At the same time, the capacity of media available to consumers has not really kept up. USB Keys are much larger today - but even the largest affordable devices are much, much smaller than the capacity of the average hard drive. The same is true for writeable DVD media.
These factors lead to a situation where people know that they should backup their data, but don't. Fortuneately there are solutions available to mitigate the situation and allow for a fairly easy data backup strategy.
Businesses are fortunate that they can centralize their important date and back it up nightly to one of the many backup tape technologies available today. These solutions, while very good at what they do, are priced out of the budget of consumers.
USB Hard Drive Backups
External USB Hard Drives are a good option for consumer data backups. These devices are essentially just a regular hard drive attached to a system via the USB connector. The benefit of these devices is that they can be disconnected after a backup is made and taken off site. The draw back of these devices is that even USB 2.0 is a slower data transfer protocol than the native speeds that can be found with internal drives.
In addition to the external hard drive, some software is required if an automated backup is needed. There is a very nice free software from CobianSoft that handles regular backups very nicely - just as nice as any commercial package that is available.
With the proliferation of broadband internet connections, another method of backing up important data has become available. Online backups are offered by several different companies for varying costs. Each of the services have a software piece that will sit on a machine and copy data up to a server in their cloud for storage and retrieval. All of the services encrypt the data - but each customer should review their policies prior to signing on to make sure that they are comfortable with any of those companies.
A list of online backup sites is provided below. TSB Bank does not endorse any of these sites, but each of the ones listed are major companies in this space.
Carbonite - Flat fee for unlimited backup capacity. $55/year at the time of this article.
IDrive - Free for 2GB of space; $5/month for $150GB of space. The IDrive client also supports versioning (keeping multiple versions of a file if it is changed between backup runs).
Mozy - Unlimited space for $5/month; Free for 2GB of space.
SOS Online Backup - 2GB for $20/year; 15GB for $50/year. Continuous Data Protection creates back ups of any changes as soon as they are committed to disk.
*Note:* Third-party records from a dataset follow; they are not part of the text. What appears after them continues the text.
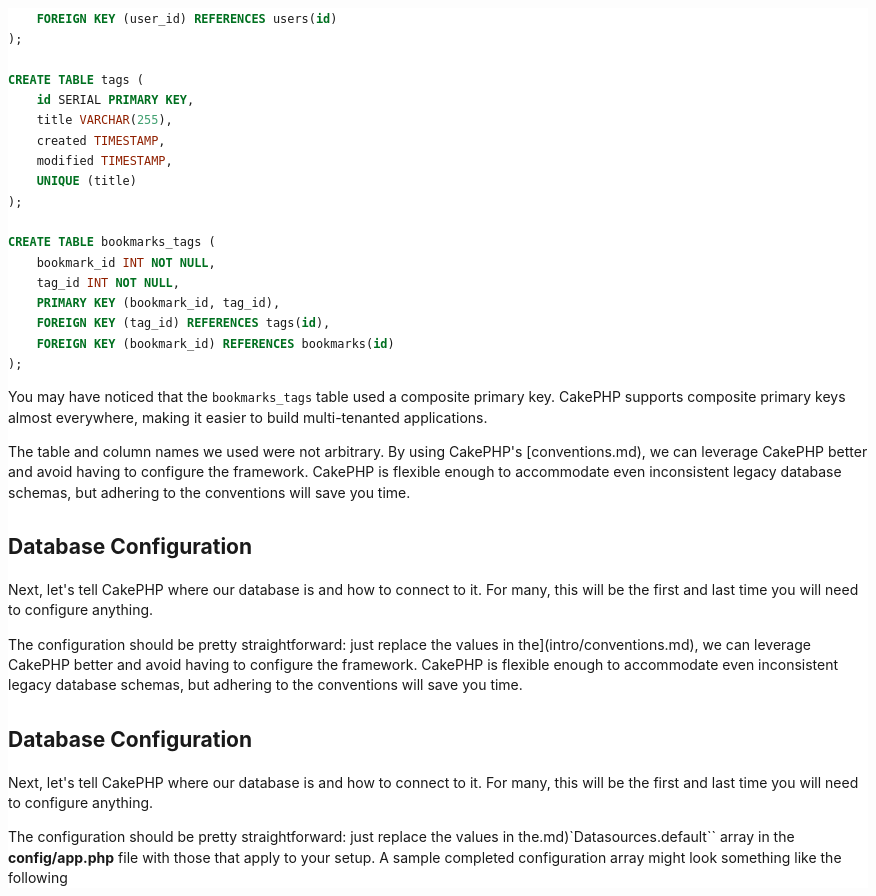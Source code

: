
 ```SQL
    FOREIGN KEY (user_id) REFERENCES users(id)
);

CREATE TABLE tags (
    id SERIAL PRIMARY KEY,
    title VARCHAR(255),
    created TIMESTAMP,
    modified TIMESTAMP,
    UNIQUE (title)
);

CREATE TABLE bookmarks_tags (
    bookmark_id INT NOT NULL,
    tag_id INT NOT NULL,
    PRIMARY KEY (bookmark_id, tag_id),
    FOREIGN KEY (tag_id) REFERENCES tags(id),
    FOREIGN KEY (bookmark_id) REFERENCES bookmarks(id)
);

```

You may have noticed that the `bookmarks_tags` table used a composite primary
key. CakePHP supports composite primary keys almost everywhere, making it easier
to build multi-tenanted applications.

The table and column names we used were not arbitrary. By using CakePHP's
[conventions.md), we can leverage CakePHP better
and avoid having to configure the framework. CakePHP is flexible enough to
accommodate even inconsistent legacy database schemas, but adhering to the
conventions will save you time.

## Database Configuration

Next, let's tell CakePHP where our database is and how to connect to it.
For many, this will be the first and last time you will need to configure
anything.

The configuration should be pretty straightforward: just replace the
values in the](intro/conventions.md), we can leverage CakePHP better
and avoid having to configure the framework. CakePHP is flexible enough to
accommodate even inconsistent legacy database schemas, but adhering to the
conventions will save you time.

## Database Configuration

Next, let's tell CakePHP where our database is and how to connect to it.
For many, this will be the first and last time you will need to configure
anything.

The configuration should be pretty straightforward: just replace the
values in the.md)`Datasources.default`` array in the **config/app.php** file
with those that apply to your setup. A sample completed configuration
array might look something like the following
JungleDisk + Amazon S3 or Rackspace - This is more of a hybrid service. Jungledisk is a software package that handles the file selection and copy services on the local machine. One can choose to use either Amazon's S3 (Simple Storage Service) or Rackspace's Cloud to store the backed up data. Jungledisk supports versioning of files during the backup and the online backup space can be mapped like a Windows drive for easy restoration. This option would cost $2 per month (for the Jungledisk software) plus storage fees ($0.15/GB/month at either Amazon or Rackspace) plus bandwidth fees (Amazon only).